Fiona Coward is Lecturer in Archaeological Science at Bournemouth University. Her research has been published in a variety of journals including Science, the Journal of Archaeological Science and the Cambridge Archaeological Journal, as well as in several edited volumes including The Cognitive Life of Things (2010) and The Sapient Mind (2009). She has been associate editor for archaeology for the Journal of the Royal Anthropological Institute since September 2013.

Robert Hosfield is Associate Professor in Palaeolithic Archaeology at the Department of Archaeology, University of Reading. He has directed excavations in Britain and conducted fieldwork in Sudan. He is co-editor of Quaternary History and Palaeolithic Archaeology in the Axe Valley at Broom (2013). His work has also been published in the Journal of Quaternary Science, Quaternary Science Reviews, the Journal of Archaeological Science and the Proceedings of the Prehistoric Society.

Matt Pope is a Senior Research Fellow at the Institute of Archaeology, University College London. His doctoral research, supervised by Clive Gamble, focused on Lower Palaeolithic archaeology at Boxgrove. He has directed Palaeolithic excavations, including his current investigation of the Neanderthal site of La Cotte de St Brelade, Jersey, and published on early human behaviour. He is a Fellow of the Society of Antiquaries of London and a council member of the Prehistoric Society.

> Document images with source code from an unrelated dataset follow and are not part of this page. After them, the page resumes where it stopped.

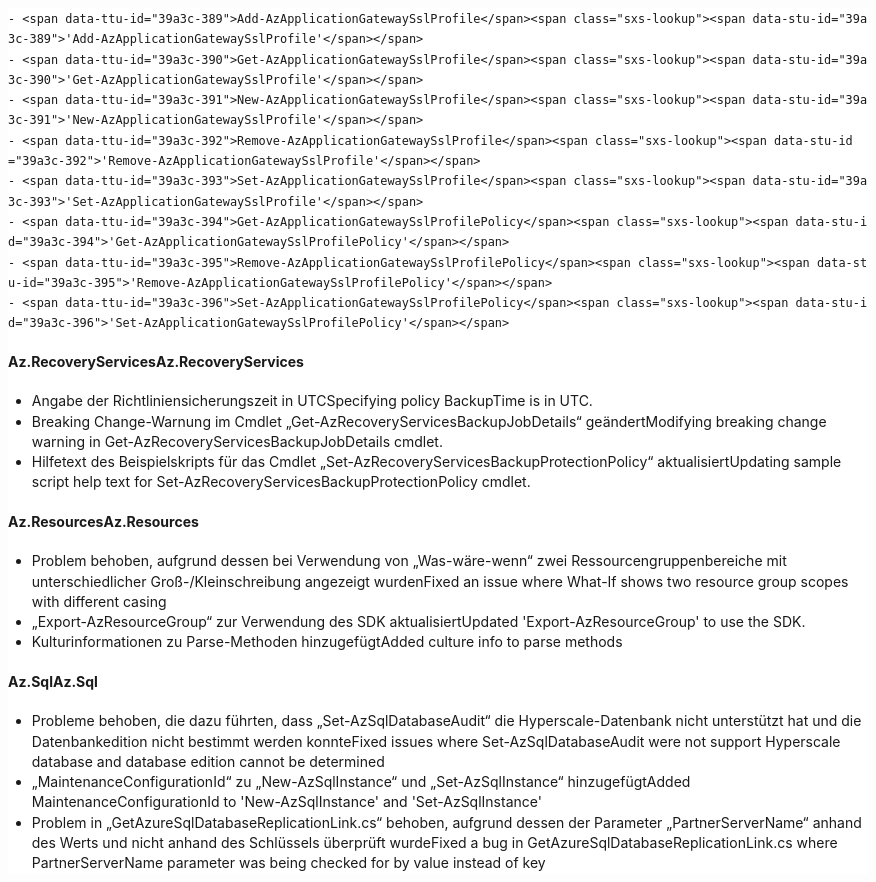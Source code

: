     - <span data-ttu-id="39a3c-389">Add-AzApplicationGatewaySslProfile</span><span class="sxs-lookup"><span data-stu-id="39a3c-389">'Add-AzApplicationGatewaySslProfile'</span></span>
    - <span data-ttu-id="39a3c-390">Get-AzApplicationGatewaySslProfile</span><span class="sxs-lookup"><span data-stu-id="39a3c-390">'Get-AzApplicationGatewaySslProfile'</span></span>
    - <span data-ttu-id="39a3c-391">New-AzApplicationGatewaySslProfile</span><span class="sxs-lookup"><span data-stu-id="39a3c-391">'New-AzApplicationGatewaySslProfile'</span></span>
    - <span data-ttu-id="39a3c-392">Remove-AzApplicationGatewaySslProfile</span><span class="sxs-lookup"><span data-stu-id="39a3c-392">'Remove-AzApplicationGatewaySslProfile'</span></span>
    - <span data-ttu-id="39a3c-393">Set-AzApplicationGatewaySslProfile</span><span class="sxs-lookup"><span data-stu-id="39a3c-393">'Set-AzApplicationGatewaySslProfile'</span></span>
    - <span data-ttu-id="39a3c-394">Get-AzApplicationGatewaySslProfilePolicy</span><span class="sxs-lookup"><span data-stu-id="39a3c-394">'Get-AzApplicationGatewaySslProfilePolicy'</span></span>
    - <span data-ttu-id="39a3c-395">Remove-AzApplicationGatewaySslProfilePolicy</span><span class="sxs-lookup"><span data-stu-id="39a3c-395">'Remove-AzApplicationGatewaySslProfilePolicy'</span></span>
    - <span data-ttu-id="39a3c-396">Set-AzApplicationGatewaySslProfilePolicy</span><span class="sxs-lookup"><span data-stu-id="39a3c-396">'Set-AzApplicationGatewaySslProfilePolicy'</span></span>

#### <a name="azrecoveryservices"></a><span data-ttu-id="39a3c-397">Az.RecoveryServices</span><span class="sxs-lookup"><span data-stu-id="39a3c-397">Az.RecoveryServices</span></span>
* <span data-ttu-id="39a3c-398">Angabe der Richtliniensicherungszeit in UTC</span><span class="sxs-lookup"><span data-stu-id="39a3c-398">Specifying policy BackupTime is in UTC.</span></span>
* <span data-ttu-id="39a3c-399">Breaking Change-Warnung im Cmdlet „Get-AzRecoveryServicesBackupJobDetails“ geändert</span><span class="sxs-lookup"><span data-stu-id="39a3c-399">Modifying breaking change warning in Get-AzRecoveryServicesBackupJobDetails cmdlet.</span></span>
* <span data-ttu-id="39a3c-400">Hilfetext des Beispielskripts für das Cmdlet „Set-AzRecoveryServicesBackupProtectionPolicy“ aktualisiert</span><span class="sxs-lookup"><span data-stu-id="39a3c-400">Updating sample script help text for Set-AzRecoveryServicesBackupProtectionPolicy cmdlet.</span></span>

#### <a name="azresources"></a><span data-ttu-id="39a3c-401">Az.Resources</span><span class="sxs-lookup"><span data-stu-id="39a3c-401">Az.Resources</span></span>
* <span data-ttu-id="39a3c-402">Problem behoben, aufgrund dessen bei Verwendung von „Was-wäre-wenn“ zwei Ressourcengruppenbereiche mit unterschiedlicher Groß-/Kleinschreibung angezeigt wurden</span><span class="sxs-lookup"><span data-stu-id="39a3c-402">Fixed an issue where What-If shows two resource group scopes with different casing</span></span>
* <span data-ttu-id="39a3c-403">„Export-AzResourceGroup“ zur Verwendung des SDK aktualisiert</span><span class="sxs-lookup"><span data-stu-id="39a3c-403">Updated 'Export-AzResourceGroup' to use the SDK.</span></span>
* <span data-ttu-id="39a3c-404">Kulturinformationen zu Parse-Methoden hinzugefügt</span><span class="sxs-lookup"><span data-stu-id="39a3c-404">Added culture info to parse methods</span></span>

#### <a name="azsql"></a><span data-ttu-id="39a3c-405">Az.Sql</span><span class="sxs-lookup"><span data-stu-id="39a3c-405">Az.Sql</span></span>
* <span data-ttu-id="39a3c-406">Probleme behoben, die dazu führten, dass „Set-AzSqlDatabaseAudit“ die Hyperscale-Datenbank nicht unterstützt hat und die Datenbankedition nicht bestimmt werden konnte</span><span class="sxs-lookup"><span data-stu-id="39a3c-406">Fixed issues where Set-AzSqlDatabaseAudit were not support Hyperscale database and database edition cannot be determined</span></span>
* <span data-ttu-id="39a3c-407">„MaintenanceConfigurationId“ zu „New-AzSqlInstance“ und „Set-AzSqlInstance“ hinzugefügt</span><span class="sxs-lookup"><span data-stu-id="39a3c-407">Added MaintenanceConfigurationId to 'New-AzSqlInstance' and 'Set-AzSqlInstance'</span></span>
* <span data-ttu-id="39a3c-408">Problem in „GetAzureSqlDatabaseReplicationLink.cs“ behoben, aufgrund dessen der Parameter „PartnerServerName“ anhand des Werts und nicht anhand des Schlüssels überprüft wurde</span><span class="sxs-lookup"><span data-stu-id="39a3c-408">Fixed a bug in GetAzureSqlDatabaseReplicationLink.cs where PartnerServerName parameter was being checked for by value instead of key</span></span>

Francis Wenban-Smith is Principal Research Fellow in the Department of Archaeology, University of Southampton. He has directed Palaeolithic investigations at numerous British sites including Swanscombe and Baker's Hole. He led Palaeolithic work for the High Speed 1 rail-link, leading to the monographs The Ebbsfleet Elephant and Prehistoric Ebbsfleet. He has published work in Proceedings of the Prehistoric Society, the Journal of Quaternary Science and the Journal of Archaeological Science, as well as many edited volumes.